Further, changes introduced in the Criminal Justice & Courts Act 2015 aimed to penalise fraudulent and exaggerated claims anyway, but – as has been the way in PI in recent years – have not been given time to have an impact before another wave of reform washes over the sector.
Surely the bigger shock in the Autumn Statement, though, was an end to general damages for “minor whiplash injuries”, however that is to be defined. This came out of the blue. Putting aside the questionable principle of making a tort non-actionable, removing the ability to claim for pain and suffering is surely likely to discourage many people with otherwise only small special damages claims from taking action in the first place.
This will only embolden insurers to ramp up third-party capture (ie, trying to settle a claim before the victim has spoken to a lawyer) at a time when the government says it wants the practice to stop. Given the choice of having to take your own case before the small claims court or accept some sort of payout there and then, it is not hard to guess what many people would do.
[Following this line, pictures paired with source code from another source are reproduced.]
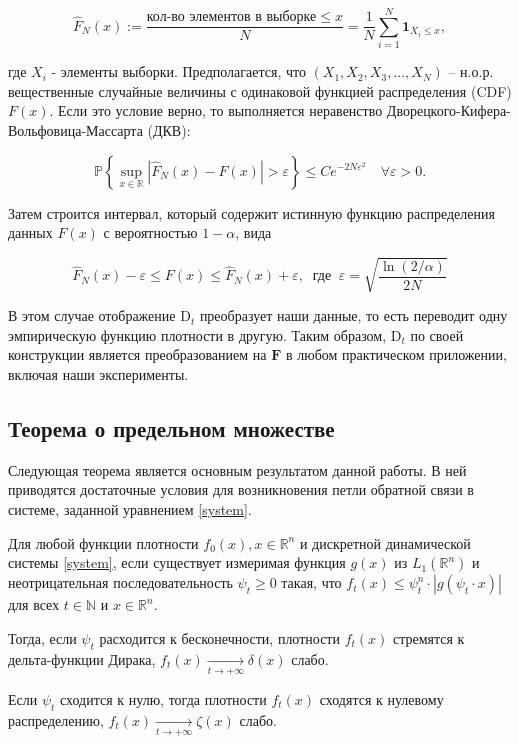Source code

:         \begin{equation*}
            \hat{F}_N(x) := \frac{\text{кол-во элементов в выборке} \leq x}{N} = \dfrac{1}{N}\sum\limits_{i=1}^N \textbf{1}_{X_i \leq x},
        \end{equation*}

        где $X_i$ - элементы выборки. Предполагается, что $(X_1, X_2, X_3, ... , X_N)$ -- н.о.р. вещественные случайные величины с одинаковой функцией распределения (CDF) $F(x)$. Если это условие верно, то выполняется неравенство Дворецкого-Кифера-Вольфовица-Массарта (ДКВ):

        \begin{equation*}\label{DKW}
            \mathbb{P}\left\{\underset{x \in \mathbb{R}}{\sup}\left|\hat{F}_N(x) - F(x)\right| > \varepsilon \right\} \leq C e^{-2N\varepsilon^2} \quad 
            \forall \varepsilon > 0.
        \end{equation*}

        Затем строится интервал, который содержит истинную функцию распределения данных $F(x)$ с вероятностью $1 - \alpha$, вида

        \begin{equation*}
            \hat{F}_N(x) - \varepsilon \leq F(x) \leq \hat{F}_N(x) + \varepsilon, ~ \text{ где } ~ \varepsilon = \sqrt{\frac{\ln(2/\alpha)}{2N}}
        \end{equation*}

        В этом случае отображение $\text{D}_t$ преобразует наши данные, то есть переводит одну эмпирическую функцию плотности в другую. Таким образом, $\text{D}_t$ по своей конструкции является преобразованием на $\textbf{F}$ в любом практическом приложении, включая наши эксперименты.

    \subsection{Теорема о предельном множестве}

        Следующая теорема является основным результатом данной работы. В ней приводятся достаточные условия для возникновения петли обратной связи в системе, заданной уравнением \eqref{system}.

        \begin{theorem}[Веприков, 2023] \label{delta}
        Для любой функции плотности $f_0(x), x \in \mathbb{R}^n$ и дискретной динамической системы \eqref{system}, если существует измеримая функция $g(x)$ из $L_1\left(\mathbb{R}^n\right)$ и неотрицательная последовательность $\psi_t \geq 0$ такая, что $f_t\left(x\right) \leq \psi_t^n \cdot |g(\psi_t \cdot x)|$ для всех $t \in \mathbb{N}$ и $x \in \mathbb{R}^n$.

        Тогда, если $\psi_t$ расходится к бесконечности, плотности $f_t(x)$ стремятся к дельта-функции Дирака, $f_t(x) \underset{t \to +\infty}{\longrightarrow} \delta(x)$ слабо.  

        Если $\psi_t$ сходится к нулю, тогда плотности $f_t(x)$ сходятся к нулевому распределению, $f_t(x) \underset{t \to +\infty}{\longrightarrow} \zeta(x)$ слабо.
    \end{theorem}

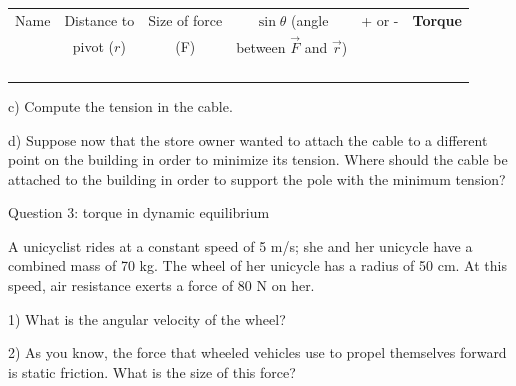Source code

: \documentclass[12pt]{article}
\begin{document}
\Large
\begin{center}
\begin{tabular}{|c|c|c|c|c|c|}
\hline
Name & Distance to & Size of force & $\sin \theta$ (angle  & + or - & {\bf Torque} \\
     & pivot ($r$) & (F) & between $\vec F$ and $\vec r$) & & \\\hline
   
              &                         &                        &                                              &                    &                               \\ \hline
              &                         &                        &                                              &                    &                               \\ \hline
              &                         &                        &                                              &                    &                               \\ \hline
              &                         &                        &                                              &                    &                               \\ \hline
\end{tabular}
\end{center}
\normalsize
c) Compute the tension in the cable.

\vspace{3 in}

d) Suppose now that the store owner wanted to attach the cable to a different point on the building in order to minimize its tension. Where should the cable be attached to the building in order to support the pole with the minimum tension?


\newpage

\centerline{\large Question 3: torque in dynamic equilibrium}

A unicyclist rides at a constant speed of 5 m/s; she and her unicycle have a combined mass of 70 kg. The wheel of her unicycle has a radius of 50 cm. At this speed, air resistance exerts a force of 80 N on her.


1) What is the angular velocity of the wheel?
\vspace{1.2in}

2) As you know, the force that wheeled vehicles use to propel themselves forward is static friction. What is the size of this force?
\vspace {1.2in}
\end{document}
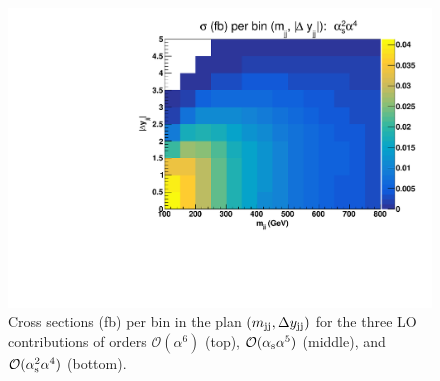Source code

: \begin{figure}[hbt]
\includegraphics[scale=0.395]{figures/scanfigures/scan_ew4qcd2.pdf}
\caption{Cross sections (fb) per bin in the plan $\left(m_{\text{j}\text{j}}, \Delta y_{\text{j}\text{j}}\right)$ for the three LO contributions of orders $\mathcal{O}(\alpha^6)$ (top), $\mathcal{O}(\alpha_\text{s}\alpha^5)$ (middle), and $\mathcal{O}(\alpha_\text{s}^2 \alpha^4)$ (bottom).
}
\label{fig:mjjdyjj_2d_LO}
\end{figure}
In this era of de-lawyerisation, I continue to wonder whether it would have been better to follow the lead of the Republic of Ireland, which set up the Personal Injuries Assessment Board to handle low-value PI claims on a tariff basis without the need for lawyers. At least that would not leave claimants at the mercy of insurance companies which owe them no duties.
There remain options for lawyers. A damages-based agreement or plain fixed fee might still be viable – those firms which do not routinely charge clients success fees are already operating on base costs of just £500 per case – especially for cases at the higher end of the new small claims limit.
Given that the new limit will be for all personal injury cases, and not just whiplash, many firms will surely have to consider this.
Then again, a lot of firms do routinely charge the maximum success fee of 25% of damages, an approach deprecated by a regional costs judge  recently. This makes their calculations much harder.
Either way, an inevitable result is going to be greater use of technology and low-level staff to handle claims to make them viable; the need for scale to make this work will presumably mean even more consolidation, along with redundancies and closures at other firms. And that claims management companies that currently pester the nation to handle PPI claims on their behalf will move into the field.
Putting this reform together with another announcement yesterday, might this be the perfect time for the proposals for an online court for low-value cases to get off the ground, making it easier for people to bring action themselves? We are now waiting to hear whether the money committed yesterday to the digitisation of the courts will include piloting the HM Online Court proposed by the Civil Justice Council earlier this year, but I would bet it does.
The smart firms have been moving away from low-value road traffic accidents anyway – as have the savvy marketing collectives like National Accident Helpline and First4Lawyers, which have diversified away from PI – but it is inevitable that others will look to follow suit, even if they do not really have the ability or skills to handle other types of PI, with all the negative consequences that could have.
It seems to be an ever-downward spiral for PI lawyers, and let’s not forget that defendant firms will be hit by a reduction in the number of claims too.
More than a decade ago, Norwich Union (as it then was) suggested that claimants whose damages claim was for less than £1,000 should be happy with an apology “or other show of regret”, such as flowers. It was ridiculed then, but in the future, claimants may consider themselves lucky to get even that.